Records from a collection:
※

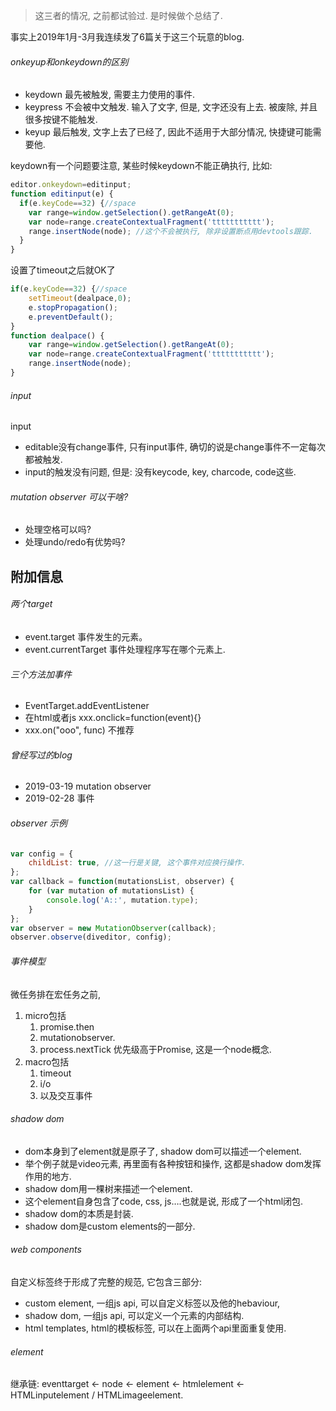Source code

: > 这三者的情况, 之前都试验过. 是时候做个总结了.

事实上2019年1月-3月我连续发了6篇关于这三个玩意的blog.

###### onkeyup和onkeydown的区别

- keydown 最先被触发, 需要主力使用的事件.
- keypress 不会被中文触发. 输入了文字, 但是, 文字还没有上去. 被废除, 并且很多按键不能触发.
- keyup 最后触发, 文字上去了已经了, 因此不适用于大部分情况, 快捷键可能需要他. 

keydown有一个问题要注意, 某些时候keydown不能正确执行, 比如:

```js
editor.onkeydown=editinput;
function editinput(e) {
  if(e.keyCode==32) {//space
    var range=window.getSelection().getRangeAt(0);
    var node=range.createContextualFragment('ttttttttttt');
    range.insertNode(node); //这个不会被执行, 除非设置断点用devtools跟踪.
  }
}
```

设置了timeout之后就OK了

```js
if(e.keyCode==32) {//space
    setTimeout(dealpace,0);
    e.stopPropagation(); 
    e.preventDefault();  
}
function dealpace() {
    var range=window.getSelection().getRangeAt(0);
    var node=range.createContextualFragment('ttttttttttt');
    range.insertNode(node);
}
```

###### input

input

- editable没有change事件, 只有input事件, 确切的说是change事件不一定每次都被触发.
- input的触发没有问题, 但是: 没有keycode, key, charcode, code这些. 

###### mutation observer 可以干啥?

- 处理空格可以吗?
- 处理undo/redo有优势吗?

## 附加信息

###### 两个target

- event.target 事件发生的元素。
- event.currentTarget 事件处理程序写在哪个元素上.

###### 三个方法加事件

- EventTarget.addEventListener
- 在html或者js xxx.onclick=function(event){}
- xxx.on("ooo", func) 不推荐

###### 曾经写过的blog

- 2019-03-19 mutation observer
- 2019-02-28 事件

###### observer 示例

```js
var config = {
    childList: true, //这一行是关键, 这个事件对应换行操作.
};
var callback = function(mutationsList, observer) {
    for (var mutation of mutationsList) {
        console.log('A::', mutation.type);
    }
};
var observer = new MutationObserver(callback);
observer.observe(diveditor, config);
```

###### 事件模型

微任务排在宏任务之前, 

1. micro包括
   1. promise.then
   2. mutationobserver. 
   3. process.nextTick 优先级高于Promise, 这是一个node概念.
2. macro包括
   1. timeout
   2. i/o
   3. 以及交互事件

###### shadow dom

- dom本身到了element就是原子了, shadow dom可以描述一个element.
- 举个例子就是video元素, 再里面有各种按钮和操作, 这都是shadow dom发挥作用的地方.
- shadow dom用一棵树来描述一个element.
- 这个element自身包含了code, css, js….也就是说, 形成了一个html闭包.
- shadow dom的本质是封装.
- shadow dom是custom elements的一部分.

###### web components

自定义标签终于形成了完整的规范, 它包含三部分:

- custom element, 一组js api, 可以自定义标签以及他的hebaviour, 
- shadow dom, 一组js api, 可以定义一个元素的内部结构.
- html templates, html的模板标签, 可以在上面两个api里面重复使用.

###### element

继承链: eventtarget <- node <- element <- htmlelement <- HTMLinputelement / HTMLimageelement.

※

▶ [WHAT IS EXPECTED]
Which of the lines above carry the string "mutationsList"? Pick them out and copy them.

▶ [REPLY]
var callback = function(mutationsList, observer) {
    for (var mutation of mutationsList) {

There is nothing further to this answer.